=== ENTRIES PROVIDED ===

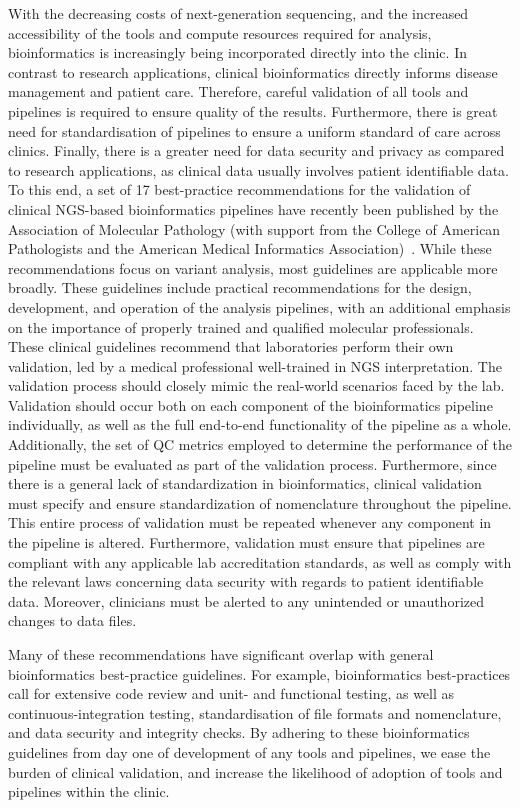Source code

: \begin{justify}
With the decreasing costs of next-generation sequencing, and the increased accessibility of the tools and compute resources required for analysis, bioinformatics is increasingly being incorporated directly into the clinic. In contrast to research applications, clinical bioinformatics directly informs disease management and patient care.
Therefore, careful validation of all tools and pipelines is required to ensure quality of the results. Furthermore, there is great need for standardisation of pipelines to ensure a uniform standard of care across clinics. Finally, there is a greater need for data security and privacy as compared to research applications, as clinical data usually involves patient identifiable data.
To this end, a set of 17 best-practice recommendations for the validation of clinical NGS-based bioinformatics pipelines have recently been published by the Association of Molecular Pathology (with support from the College of American Pathologists and the American Medical Informatics Association)~\cite{roy2018standards}.
While these recommendations focus on variant analysis, most guidelines are applicable more broadly. These guidelines include practical recommendations for the design, development, and operation of the analysis pipelines, with an additional emphasis on the importance of properly trained and qualified molecular professionals.
These clinical guidelines recommend that laboratories perform their own validation, led by a medical professional well-trained in NGS interpretation. The validation process should closely mimic the real-world scenarios faced by the lab. Validation should occur both on each component of the bioinformatics pipeline individually, as well as the full end-to-end functionality of the pipeline as a whole.
Additionally, the set of QC metrics employed to determine the performance of the pipeline must be evaluated as part of the validation process.
Furthermore, since there is a general lack of standardization in bioinformatics, clinical validation must specify and ensure standardization of nomenclature throughout the pipeline. This entire process of validation must be repeated whenever any component in the pipeline is altered.
Furthermore, validation must ensure that pipelines are compliant with any applicable lab accreditation standards, as well as comply with the relevant laws concerning data security with regards to patient identifiable data.
Moreover, clinicians must be alerted to any unintended or unauthorized changes to data files.


Many of these recommendations have significant overlap with general bioinformatics best-practice guidelines.
For example, bioinformatics best-practices call for extensive code review and unit- and functional testing, as well as continuous-integration testing, standardisation of file formats and nomenclature, and data security and integrity checks.
By adhering to these bioinformatics guidelines from day one of development of any tools and pipelines, we ease the burden of clinical validation, and increase the likelihood of adoption of tools and pipelines within the clinic.


\end{justify}
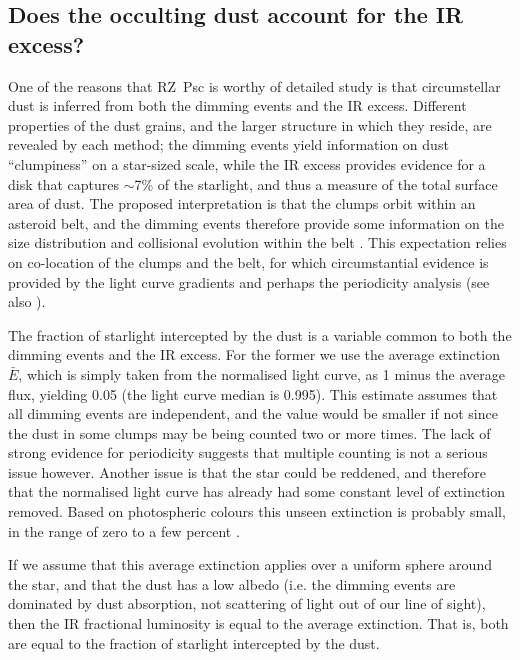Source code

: \documentclass[]{rsos}
\begin{document}
\subsection{Does the occulting dust account for the IR excess?}\label{ss:ir}

One of the reasons that RZ~Psc is worthy of detailed study is that circumstellar dust is
inferred from both the dimming events and the IR excess. Different properties of the dust
grains, and the larger structure in which they reside, are revealed by each method; the
dimming events yield information on dust ``clumpiness'' on a star-sized scale, while the
IR excess provides evidence for a disk that captures $\sim$7\% of the starlight, and thus
a measure of the total surface area of dust. The proposed interpretation is that the
clumps orbit within an asteroid belt, and the dimming events therefore provide some
information on the size distribution and collisional evolution within the belt
\cite{2013A&A...553L...1D}. This expectation relies on co-location of the clumps and the
belt, for which circumstantial evidence is provided by the light curve gradients and
perhaps the periodicity analysis (see also \cite{2010A&A...524A...8G}).

The fraction of starlight intercepted by the dust is a variable common to both the
dimming events and the IR excess. For the former we use the average extinction $\bar{E}$,
which is simply taken from the normalised light curve, as 1 minus the average flux,
yielding 0.05 (the light curve median is 0.995). This estimate assumes that all dimming
events are independent, and the value would be smaller if not since the dust in some
clumps may be being counted two or more times. The lack of strong evidence for
periodicity suggests that multiple counting is not a serious issue however. Another issue
is that the star could be reddened, and therefore that the normalised light curve has
already had some constant level of extinction removed. Based on photospheric colours this
unseen extinction is probably small, in the range of zero to a few percent
\cite{2000ARep...44..611K}.

If we assume that this average extinction applies over a uniform sphere around the star,
and that the dust has a low albedo (i.e. the dimming events are dominated by dust
absorption, not scattering of light out of our line of sight), then the IR fractional
luminosity is equal to the average extinction. That is, both are equal to the fraction of
starlight intercepted by the dust.
\end{document}
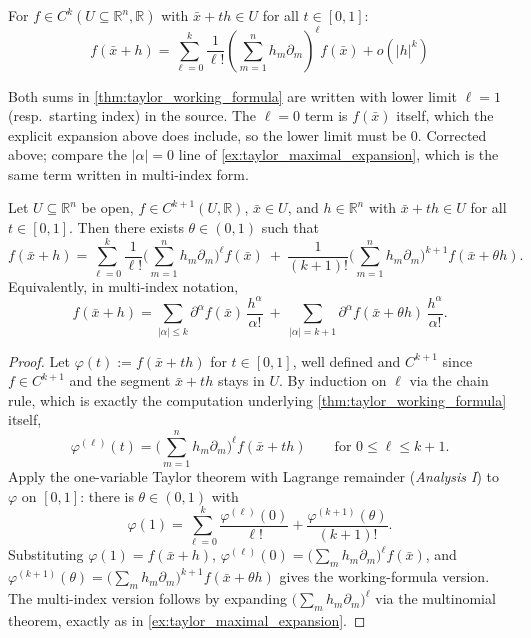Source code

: \begin{theorem}
\label{thm:taylor_working_formula}
For $f \in C^k(U \subseteq \mathbb{R}^n, \mathbb{R})$ with $\bar x + th \in U$ for all
$t \in [0,1]$:
\[f(\bar x + h) = \sum_{\ell=0}^{k}\frac{1}{\ell!}\left(\sum_{m=1}^{n} h_m\partial_m\right)^{\!\ell} f(\bar x) + o(|h|^k)\]
\end{theorem}

\begin{ainote}
Both sums in \cref{thm:taylor_working_formula} are written with lower limit $\ell = 1$ (resp.\
starting index) in the source. The $\ell = 0$ term is $f(\bar x)$ itself, which the explicit
expansion above does include, so the lower limit must be $0$. Corrected above; compare the
$|\alpha| = 0$ line of \cref{ex:taylor_maximal_expansion}, which is the same term written in
multi-index form.
\end{ainote}

\begin{theorem}
\label{thm:taylor_lagrange_remainder}
Let $U \subseteq \mathbb{R}^n$ be open, $f \in C^{k+1}(U,\mathbb{R})$, $\bar x \in U$, and
$h \in \mathbb{R}^n$ with $\bar x+th \in U$ for all $t \in [0,1]$. Then there exists
$\theta \in (0,1)$ such that
\[f(\bar x+h) = \sum_{\ell=0}^{k}\frac{1}{\ell!}\Big(\sum_{m=1}^n h_m\partial_m\Big)^{\!\ell}
  f(\bar x)
  \ +\ \frac{1}{(k+1)!}\Big(\sum_{m=1}^n h_m\partial_m\Big)^{\!k+1}f(\bar x+\theta h).\]
Equivalently, in multi-index notation,
\[f(\bar x+h) = \sum_{|\alpha|\leq k}\partial^\alpha f(\bar x)\,\frac{h^\alpha}{\alpha!}
  \ +\ \sum_{|\alpha|=k+1}\partial^\alpha f(\bar x+\theta h)\,\frac{h^\alpha}{\alpha!}.\]
\end{theorem}

\begin{proof}
Let $\varphi(t) := f(\bar x+th)$ for $t \in [0,1]$, well defined and $C^{k+1}$ since $f \in
C^{k+1}$ and the segment $\bar x+th$ stays in $U$. By induction on $\ell$ via the chain rule,
which is exactly the computation underlying \cref{thm:taylor_working_formula} itself,
\[\varphi^{(\ell)}(t) = \Big(\sum_{m=1}^n h_m\partial_m\Big)^{\!\ell}f(\bar x+th)
  \qquad \text{for } 0 \leq \ell \leq k+1.\]
Apply the one-variable Taylor theorem with Lagrange remainder (\emph{Analysis I}) to $\varphi$
on $[0,1]$: there is $\theta \in (0,1)$ with
\[\varphi(1) = \sum_{\ell=0}^k\frac{\varphi^{(\ell)}(0)}{\ell!} + \frac{\varphi^{(k+1)}(\theta)}{(k+1)!}.\]
Substituting $\varphi(1) = f(\bar x+h)$, $\varphi^{(\ell)}(0) = \big(\sum_mh_m\partial_m\big)^\ell
f(\bar x)$, and $\varphi^{(k+1)}(\theta) = \big(\sum_mh_m\partial_m\big)^{k+1}f(\bar x+\theta h)$
gives the working-formula version. The multi-index version follows by expanding
$\big(\sum_mh_m\partial_m\big)^\ell$ via the multinomial theorem, exactly as in
\cref{ex:taylor_maximal_expansion}.
\end{proof}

===

Of all the entries above, retype exactly the lines from the line with "These clinical guidelines" to the line with "Additionally, the set", both included, and no others.

§ WRITTEN SOLUTION
These clinical guidelines recommend that laboratories perform their own validation, led by a medical professional well-trained in NGS interpretation. The validation process should closely mimic the real-world scenarios faced by the lab. Validation should occur both on each component of the bioinformatics pipeline individually, as well as the full end-to-end functionality of the pipeline as a whole.
Additionally, the set of QC metrics employed to determine the performance of the pipeline must be evaluated as part of the validation process.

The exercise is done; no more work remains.